Go over the entries and report the lines where the word "аугментации" occurs.

== Segment start ==

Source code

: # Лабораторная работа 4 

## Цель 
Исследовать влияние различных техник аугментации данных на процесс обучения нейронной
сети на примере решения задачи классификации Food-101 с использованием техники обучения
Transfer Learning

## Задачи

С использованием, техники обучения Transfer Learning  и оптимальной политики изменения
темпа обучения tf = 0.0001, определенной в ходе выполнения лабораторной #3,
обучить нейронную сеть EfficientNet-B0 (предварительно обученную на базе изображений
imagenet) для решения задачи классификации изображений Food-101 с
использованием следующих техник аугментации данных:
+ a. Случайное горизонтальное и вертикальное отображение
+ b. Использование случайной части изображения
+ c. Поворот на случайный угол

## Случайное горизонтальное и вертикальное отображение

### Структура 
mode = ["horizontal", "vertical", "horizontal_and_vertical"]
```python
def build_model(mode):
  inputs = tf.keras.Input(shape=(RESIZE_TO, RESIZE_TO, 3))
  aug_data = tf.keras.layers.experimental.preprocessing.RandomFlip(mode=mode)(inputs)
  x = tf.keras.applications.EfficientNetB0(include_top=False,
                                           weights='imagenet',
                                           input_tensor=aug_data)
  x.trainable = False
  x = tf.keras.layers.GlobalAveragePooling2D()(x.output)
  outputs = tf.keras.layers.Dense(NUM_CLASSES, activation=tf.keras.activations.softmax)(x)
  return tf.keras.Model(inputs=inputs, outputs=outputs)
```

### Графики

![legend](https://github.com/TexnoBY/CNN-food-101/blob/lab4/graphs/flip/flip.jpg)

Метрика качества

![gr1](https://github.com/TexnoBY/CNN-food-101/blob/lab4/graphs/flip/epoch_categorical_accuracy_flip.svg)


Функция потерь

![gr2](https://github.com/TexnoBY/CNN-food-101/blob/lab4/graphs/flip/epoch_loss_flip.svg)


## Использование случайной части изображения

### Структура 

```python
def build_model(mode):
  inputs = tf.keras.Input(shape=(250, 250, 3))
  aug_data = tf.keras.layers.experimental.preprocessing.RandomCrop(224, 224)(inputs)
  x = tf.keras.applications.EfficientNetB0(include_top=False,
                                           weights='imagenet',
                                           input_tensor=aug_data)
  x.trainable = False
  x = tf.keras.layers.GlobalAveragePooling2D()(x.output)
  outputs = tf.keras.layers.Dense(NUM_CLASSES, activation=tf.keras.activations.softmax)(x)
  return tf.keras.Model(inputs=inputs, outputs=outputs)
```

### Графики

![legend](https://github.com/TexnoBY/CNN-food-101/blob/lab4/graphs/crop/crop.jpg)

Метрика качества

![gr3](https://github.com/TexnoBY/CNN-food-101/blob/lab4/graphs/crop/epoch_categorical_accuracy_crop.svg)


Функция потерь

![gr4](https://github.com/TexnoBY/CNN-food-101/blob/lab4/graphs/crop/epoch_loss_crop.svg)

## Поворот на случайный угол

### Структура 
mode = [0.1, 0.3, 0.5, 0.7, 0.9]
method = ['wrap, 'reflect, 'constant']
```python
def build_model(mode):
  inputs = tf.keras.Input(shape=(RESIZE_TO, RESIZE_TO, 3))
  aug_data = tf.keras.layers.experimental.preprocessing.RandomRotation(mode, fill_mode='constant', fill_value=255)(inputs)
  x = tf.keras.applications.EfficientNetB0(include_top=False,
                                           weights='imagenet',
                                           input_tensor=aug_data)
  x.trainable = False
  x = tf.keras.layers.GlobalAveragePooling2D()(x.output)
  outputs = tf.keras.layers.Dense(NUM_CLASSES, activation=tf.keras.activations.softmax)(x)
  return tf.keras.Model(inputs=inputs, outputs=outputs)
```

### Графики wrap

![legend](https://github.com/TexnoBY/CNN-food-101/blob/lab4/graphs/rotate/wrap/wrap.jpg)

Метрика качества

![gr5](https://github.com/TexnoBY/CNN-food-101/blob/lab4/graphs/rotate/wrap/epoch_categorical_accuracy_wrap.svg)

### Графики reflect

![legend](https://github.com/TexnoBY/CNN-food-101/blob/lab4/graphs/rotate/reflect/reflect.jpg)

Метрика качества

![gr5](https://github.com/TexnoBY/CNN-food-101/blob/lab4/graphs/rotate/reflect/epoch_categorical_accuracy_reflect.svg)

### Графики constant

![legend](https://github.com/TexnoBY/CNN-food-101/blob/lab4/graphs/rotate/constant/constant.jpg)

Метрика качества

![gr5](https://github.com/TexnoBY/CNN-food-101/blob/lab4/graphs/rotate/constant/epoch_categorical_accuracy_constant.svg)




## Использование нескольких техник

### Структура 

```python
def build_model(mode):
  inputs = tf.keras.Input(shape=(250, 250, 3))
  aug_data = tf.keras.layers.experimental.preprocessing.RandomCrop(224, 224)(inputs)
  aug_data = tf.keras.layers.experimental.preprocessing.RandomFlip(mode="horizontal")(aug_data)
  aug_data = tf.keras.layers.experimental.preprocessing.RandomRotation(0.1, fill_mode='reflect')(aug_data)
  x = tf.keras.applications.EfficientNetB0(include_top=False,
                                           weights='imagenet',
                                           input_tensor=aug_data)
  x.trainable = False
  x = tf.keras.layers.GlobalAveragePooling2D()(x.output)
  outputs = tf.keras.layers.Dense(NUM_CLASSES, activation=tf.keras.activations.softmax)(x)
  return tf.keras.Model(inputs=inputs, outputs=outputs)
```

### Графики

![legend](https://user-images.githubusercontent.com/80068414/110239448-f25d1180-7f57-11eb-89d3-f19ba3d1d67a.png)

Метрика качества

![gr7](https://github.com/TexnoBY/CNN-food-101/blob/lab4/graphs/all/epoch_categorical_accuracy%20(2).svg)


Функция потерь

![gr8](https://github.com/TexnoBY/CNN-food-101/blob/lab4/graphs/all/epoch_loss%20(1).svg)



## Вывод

== Segment end ==

# Solution to the problem
Исследовать влияние различных техник аугментации данных на процесс обучения нейронной
использованием следующих техник аугментации данных:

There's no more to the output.